In relation to possession, and sacrifice, I am romantic in my convictions about the body being the vehicle of what it means to be alive and not just existing. I’d like to imagine that ultimately I’m sacrificing some learned behavior that doesn’t serve me anymore for something more poetic and peripheral.
SCHMITT: Loretta, let me ask you about docufiction in your work more specifically. What can be jarring about docufiction is that it takes real people and real places, depicting them in real time, but presents its elements as fiction. It’s almost like the spectacularization of another’s truth, another’s existence, depicted through the power of one’s own lens.
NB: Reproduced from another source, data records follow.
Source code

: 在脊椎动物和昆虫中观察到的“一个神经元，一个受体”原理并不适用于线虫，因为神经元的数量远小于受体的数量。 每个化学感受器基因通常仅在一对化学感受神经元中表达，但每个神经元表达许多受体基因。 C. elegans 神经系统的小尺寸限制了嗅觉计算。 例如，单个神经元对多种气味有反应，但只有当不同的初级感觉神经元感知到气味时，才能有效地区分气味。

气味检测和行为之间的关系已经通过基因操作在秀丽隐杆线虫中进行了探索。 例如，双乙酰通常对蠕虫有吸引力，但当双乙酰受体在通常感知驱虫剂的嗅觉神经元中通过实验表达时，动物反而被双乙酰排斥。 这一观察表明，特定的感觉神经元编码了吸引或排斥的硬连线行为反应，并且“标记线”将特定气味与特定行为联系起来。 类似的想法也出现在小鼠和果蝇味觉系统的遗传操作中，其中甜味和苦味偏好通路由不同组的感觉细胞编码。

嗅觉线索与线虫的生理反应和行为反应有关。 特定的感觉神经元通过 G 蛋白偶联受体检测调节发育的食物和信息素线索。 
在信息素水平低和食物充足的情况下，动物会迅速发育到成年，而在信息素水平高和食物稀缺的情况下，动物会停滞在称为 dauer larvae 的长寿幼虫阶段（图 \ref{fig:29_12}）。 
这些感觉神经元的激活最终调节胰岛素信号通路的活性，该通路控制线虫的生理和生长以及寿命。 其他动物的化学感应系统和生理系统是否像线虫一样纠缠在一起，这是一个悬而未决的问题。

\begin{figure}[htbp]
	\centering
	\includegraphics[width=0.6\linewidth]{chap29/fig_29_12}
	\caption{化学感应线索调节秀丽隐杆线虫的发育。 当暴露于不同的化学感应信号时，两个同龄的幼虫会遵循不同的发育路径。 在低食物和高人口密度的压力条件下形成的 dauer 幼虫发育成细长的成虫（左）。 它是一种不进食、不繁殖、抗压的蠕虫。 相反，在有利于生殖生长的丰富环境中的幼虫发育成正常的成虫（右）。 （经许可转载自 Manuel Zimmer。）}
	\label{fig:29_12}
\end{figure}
FAHRENHOLZ: To me, filmmaking, at least in a post-cinematic sense, is about dealing with reality in a way where you’re not erasing conflict before you even start shooting. I think the friction needs to be in the film, not in a predetermined message or position. In the case of Ditch Plains, ideas and choreographies were made up on the fly. To let things unfold like that in front of and behind the camera is an approach that can lead to unpredictable, complicated outcomes, but I don’t see that as something negative. That’s also why I encourage the dancers to employ the direct gaze into the camera, because it’s also very much about confronting your image. It becomes about movements and reactions, generating a feedback loop. Because of the cyclical relationship to the camera, the dancers’ movements become more about a type of machinic, technical expression, rather than about emotional self-expression (something more typically aligned with the idea of modernist dance).
SCHMITT: This is something that is explicitly contemporary because of the relationship between video documentation and social media and dance communities.
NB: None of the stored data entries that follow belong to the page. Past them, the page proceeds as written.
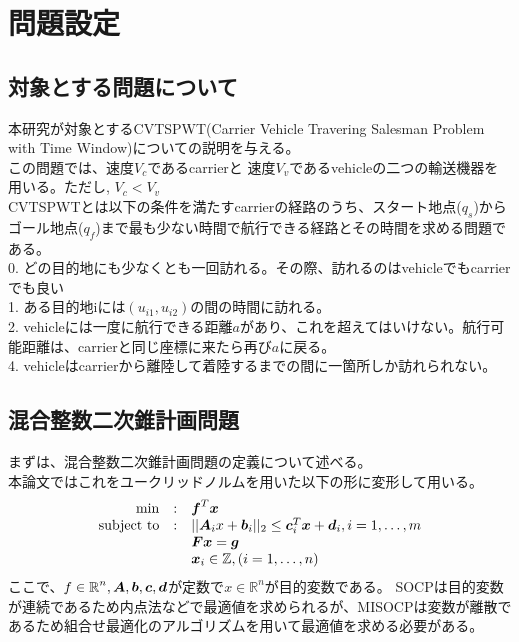 \documentclass[11pt,a4paper,dvipdfmx,titlepage,uplatex]{jsarticle}
\theoremstyle{mystyle}
\newcommand{\0}{\mathbf{0}}
\def\b{\mbox{\boldmath $b$}}
\def\c{\mbox{\boldmath $c$}}
\def\d{\mbox{\boldmath $d$}}
\def\f{\mbox{\boldmath $f$}}
\def\g{\mbox{\boldmath $g$}}
\def\x{\mbox{\boldmath $x$}}
\def\A{\mbox{\boldmath $A$}}
\def\F{\mbox{\boldmath $F$}}
\def\Real{\mbox{$\mathbb{R}$}}
\begin{document}
\section{問題設定}\label{sec:Second_Order_Cone_Programming_without_interiorpoint}
\subsection{対象とする問題について}\label{sec:problem_settings}
本研究が対象とするCVTSPWT(Carrier Vehicle Travering Salesman Problem with Time Window)についての説明を与える。\\
この問題では、速度$V_c$であるcarrierと 速度$V_v$であるvehicleの二つの輸送機器を用いる。ただし, $V_c< V_v$\\
CVTSPWTとは以下の条件を満たすcarrierの経路のうち、スタート地点($q_s$)からゴール地点($q_f$)まで最も少ない時間で航行できる経路とその時間を求める問題である。\\
0. どの目的地にも少なくとも一回訪れる。その際、訪れるのはvehicleでもcarrierでも良い\\
1. ある目的地iには$(u_{i1}, u_{i2})$の間の時間に訪れる。\\
2. vehicleには一度に航行できる距離$a$があり、これを超えてはいけない。航行可能距離は、carrierと同じ座標に来たら再び$a$に戻る。\\
4. vehicleはcarrierから離陸して着陸するまでの間に一箇所しか訪れられない。


\subsection{混合整数二次錐計画問題}\label{sec:Second_Order_Cone_Programming}

まずは、混合整数二次錐計画問題の定義について述べる。\\
本論文ではこれをユークリッドノルムを用いた以下の形に変形して用いる。
\begin{align}
	\begin{array}{rcl}
		\min & : & \f ^T\x \\
		\text{subject to} & : &||\A_i x +\b_i||_2 \leq \c_i^T\x+\d_i, i = 1,\dots, m \\
		& & \F\x=\g\\
		& & \x_i \in \mathbb{Z}, (i=1,\dots, n)
	\end{array}
\end{align}
ここで、$f \in \Real^n , \A, \b, \c, \d$が定数で$x \in \Real^n$が目的変数である。
SOCPは目的変数が連続であるため内点法などで最適値を求められるが、MISOCPは変数が離散であるため組合せ最適化のアルゴリズムを用いて最適値を求める必要がある。
\end{document}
MIRABILE: I come at this question with my unapologetic disposition that the lens is often inhibitive, in that the final product of documentation (when related to performance art) almost never depicts what actually happened in the heat and the sweat of the room. This is an ongoing disappointment.
SCHMITT: What prompted this discussion, however, is the repeated and mainstream relationship between cinema and dance: this is not dance for the stage, this is dance staged for film (or even, for your purposes, to be recorded and archived). When the camera is involved, its intent is to create and record an image and to proliferate and be repeated.
MIRABILE: I think that in film we have the control of the frame in which movement and dance becomes a part of the composition and inevitably adds to rather than subtracts from meaningfulness. The frame has a motive to capture the psychology of the body in a given context. Often, when I make performance that is being filmed, I ask the performers to look at the camera as a face they are responding to. Facial expression is a big part of my practice. I want to elicit a response from the other side.
SCHMITT: This is interesting, as I know in Madeline’s case, she’ll often inhibit or even restrict the focus on facial expression.
MIRABILE: Looking someone in the eye is impactful. I think it has something to do with being seen and being heard, seeing and hearing someone else. It feels less aggressive in theory than it is in practice. This may be because we have learned to ignore the remarks. To make a statement by looking back is a political act or statement because it says “I’m worthy” or “I’m here,” “I’m alive.” It’s perhaps poetically idealistic and at the same time a thrill, but it’s still dangerous in real life. In film, or organized performance art, it’s safer. I’d like to believe we have arrived at a different place today, but I’m not sure.